▶ _EXERCISE BRIEF_
Please print exactly the lines running from the one that contains "области изнутри." to the end of the data, with both lines included.

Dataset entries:
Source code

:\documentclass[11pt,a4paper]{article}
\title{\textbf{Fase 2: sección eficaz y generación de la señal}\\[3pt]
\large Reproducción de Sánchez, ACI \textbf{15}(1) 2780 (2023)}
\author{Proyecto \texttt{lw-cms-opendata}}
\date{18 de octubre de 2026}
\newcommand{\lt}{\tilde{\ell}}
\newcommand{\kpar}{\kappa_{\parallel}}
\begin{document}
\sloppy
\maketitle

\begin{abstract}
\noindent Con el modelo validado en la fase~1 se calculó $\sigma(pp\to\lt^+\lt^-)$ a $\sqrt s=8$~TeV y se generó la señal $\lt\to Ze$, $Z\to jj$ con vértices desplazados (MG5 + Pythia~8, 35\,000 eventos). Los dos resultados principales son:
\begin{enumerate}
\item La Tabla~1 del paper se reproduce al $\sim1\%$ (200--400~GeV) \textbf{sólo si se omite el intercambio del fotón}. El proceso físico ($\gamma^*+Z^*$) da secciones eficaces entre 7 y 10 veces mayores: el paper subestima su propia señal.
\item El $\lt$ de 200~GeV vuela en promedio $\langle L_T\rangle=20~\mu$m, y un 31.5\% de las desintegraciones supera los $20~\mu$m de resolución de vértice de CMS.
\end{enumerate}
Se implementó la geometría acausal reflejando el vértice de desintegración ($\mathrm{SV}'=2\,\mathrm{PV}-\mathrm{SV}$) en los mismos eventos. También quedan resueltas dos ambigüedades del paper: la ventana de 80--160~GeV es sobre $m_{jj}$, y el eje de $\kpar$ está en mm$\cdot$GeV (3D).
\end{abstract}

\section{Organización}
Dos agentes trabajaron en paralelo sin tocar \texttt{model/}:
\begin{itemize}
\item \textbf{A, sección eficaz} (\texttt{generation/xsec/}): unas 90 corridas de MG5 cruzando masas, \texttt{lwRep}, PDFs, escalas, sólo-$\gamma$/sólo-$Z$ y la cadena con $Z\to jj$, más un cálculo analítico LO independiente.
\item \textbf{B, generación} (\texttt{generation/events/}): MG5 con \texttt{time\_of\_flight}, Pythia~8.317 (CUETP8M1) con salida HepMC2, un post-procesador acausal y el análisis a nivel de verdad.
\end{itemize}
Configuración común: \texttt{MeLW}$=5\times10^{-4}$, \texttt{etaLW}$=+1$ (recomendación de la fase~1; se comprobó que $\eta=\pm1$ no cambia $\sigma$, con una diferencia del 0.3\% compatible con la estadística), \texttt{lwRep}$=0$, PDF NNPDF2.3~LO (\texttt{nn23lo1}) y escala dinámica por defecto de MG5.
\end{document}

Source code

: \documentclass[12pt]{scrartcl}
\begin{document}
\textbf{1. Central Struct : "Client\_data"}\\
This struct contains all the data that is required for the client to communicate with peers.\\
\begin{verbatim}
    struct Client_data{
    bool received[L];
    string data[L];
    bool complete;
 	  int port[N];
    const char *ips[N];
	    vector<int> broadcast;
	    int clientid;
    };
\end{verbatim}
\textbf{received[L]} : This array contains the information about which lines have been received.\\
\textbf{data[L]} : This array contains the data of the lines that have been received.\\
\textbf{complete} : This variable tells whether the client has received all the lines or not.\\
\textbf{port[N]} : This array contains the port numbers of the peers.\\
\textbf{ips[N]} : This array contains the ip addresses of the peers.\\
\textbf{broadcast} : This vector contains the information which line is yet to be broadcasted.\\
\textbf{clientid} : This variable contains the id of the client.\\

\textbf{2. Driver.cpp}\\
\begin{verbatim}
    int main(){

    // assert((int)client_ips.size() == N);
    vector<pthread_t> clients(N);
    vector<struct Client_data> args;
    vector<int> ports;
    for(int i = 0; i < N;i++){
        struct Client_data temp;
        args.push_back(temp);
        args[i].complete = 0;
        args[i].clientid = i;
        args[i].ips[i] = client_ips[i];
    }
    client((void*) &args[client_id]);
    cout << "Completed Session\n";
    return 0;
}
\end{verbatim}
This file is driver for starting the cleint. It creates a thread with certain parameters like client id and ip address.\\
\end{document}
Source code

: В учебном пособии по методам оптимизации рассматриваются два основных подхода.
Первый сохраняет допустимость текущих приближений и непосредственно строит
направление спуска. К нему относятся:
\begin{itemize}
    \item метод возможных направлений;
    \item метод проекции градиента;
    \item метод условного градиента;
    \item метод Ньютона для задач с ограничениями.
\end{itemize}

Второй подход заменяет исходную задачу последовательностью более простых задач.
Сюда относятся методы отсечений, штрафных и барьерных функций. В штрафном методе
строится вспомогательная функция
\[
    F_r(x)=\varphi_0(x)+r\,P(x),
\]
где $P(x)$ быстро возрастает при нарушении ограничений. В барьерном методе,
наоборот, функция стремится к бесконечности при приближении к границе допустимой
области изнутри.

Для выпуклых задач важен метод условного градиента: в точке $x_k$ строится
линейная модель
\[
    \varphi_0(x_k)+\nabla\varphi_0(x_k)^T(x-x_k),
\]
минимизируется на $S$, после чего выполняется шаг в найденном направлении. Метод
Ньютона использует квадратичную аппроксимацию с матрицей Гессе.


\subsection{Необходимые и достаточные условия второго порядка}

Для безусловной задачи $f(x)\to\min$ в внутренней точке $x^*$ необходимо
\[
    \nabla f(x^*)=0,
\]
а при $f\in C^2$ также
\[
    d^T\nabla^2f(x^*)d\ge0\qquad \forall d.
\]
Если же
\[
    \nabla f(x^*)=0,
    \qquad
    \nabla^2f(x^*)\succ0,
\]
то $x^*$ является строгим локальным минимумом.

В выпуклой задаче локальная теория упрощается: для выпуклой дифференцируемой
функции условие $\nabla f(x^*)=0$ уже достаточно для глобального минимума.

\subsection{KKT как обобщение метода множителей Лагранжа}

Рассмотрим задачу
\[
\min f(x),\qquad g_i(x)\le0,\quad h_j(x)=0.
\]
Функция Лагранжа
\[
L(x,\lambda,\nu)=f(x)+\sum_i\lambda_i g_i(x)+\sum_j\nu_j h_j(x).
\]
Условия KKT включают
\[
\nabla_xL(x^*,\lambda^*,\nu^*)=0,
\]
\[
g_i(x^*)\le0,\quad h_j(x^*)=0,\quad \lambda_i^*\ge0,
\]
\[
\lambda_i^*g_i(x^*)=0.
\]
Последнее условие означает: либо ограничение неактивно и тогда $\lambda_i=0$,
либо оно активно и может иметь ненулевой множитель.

▶ _ANSWER BOX_
области изнутри.

Для выпуклых задач важен метод условного градиента: в точке $x_k$ строится
линейная модель
\[
    \varphi_0(x_k)+\nabla\varphi_0(x_k)^T(x-x_k),
\]
минимизируется на $S$, после чего выполняется шаг в найденном направлении. Метод
Ньютона использует квадратичную аппроксимацию с матрицей Гессе.


\subsection{Необходимые и достаточные условия второго порядка}

Для безусловной задачи $f(x)\to\min$ в внутренней точке $x^*$ необходимо
\[
    \nabla f(x^*)=0,
\]
а при $f\in C^2$ также
\[
    d^T\nabla^2f(x^*)d\ge0\qquad \forall d.
\]
Если же
\[
    \nabla f(x^*)=0,
    \qquad
    \nabla^2f(x^*)\succ0,
\]
то $x^*$ является строгим локальным минимумом.

В выпуклой задаче локальная теория упрощается: для выпуклой дифференцируемой
функции условие $\nabla f(x^*)=0$ уже достаточно для глобального минимума.

\subsection{KKT как обобщение метода множителей Лагранжа}

Рассмотрим задачу
\[
\min f(x),\qquad g_i(x)\le0,\quad h_j(x)=0.
\]
Функция Лагранжа
\[
L(x,\lambda,\nu)=f(x)+\sum_i\lambda_i g_i(x)+\sum_j\nu_j h_j(x).
\]
Условия KKT включают
\[
\nabla_xL(x^*,\lambda^*,\nu^*)=0,
\]
\[
g_i(x^*)\le0,\quad h_j(x^*)=0,\quad \lambda_i^*\ge0,
\]
\[
\lambda_i^*g_i(x^*)=0.
\]
Последнее условие означает: либо ограничение неактивно и тогда $\lambda_i=0$,
либо оно активно и может иметь ненулевой множитель.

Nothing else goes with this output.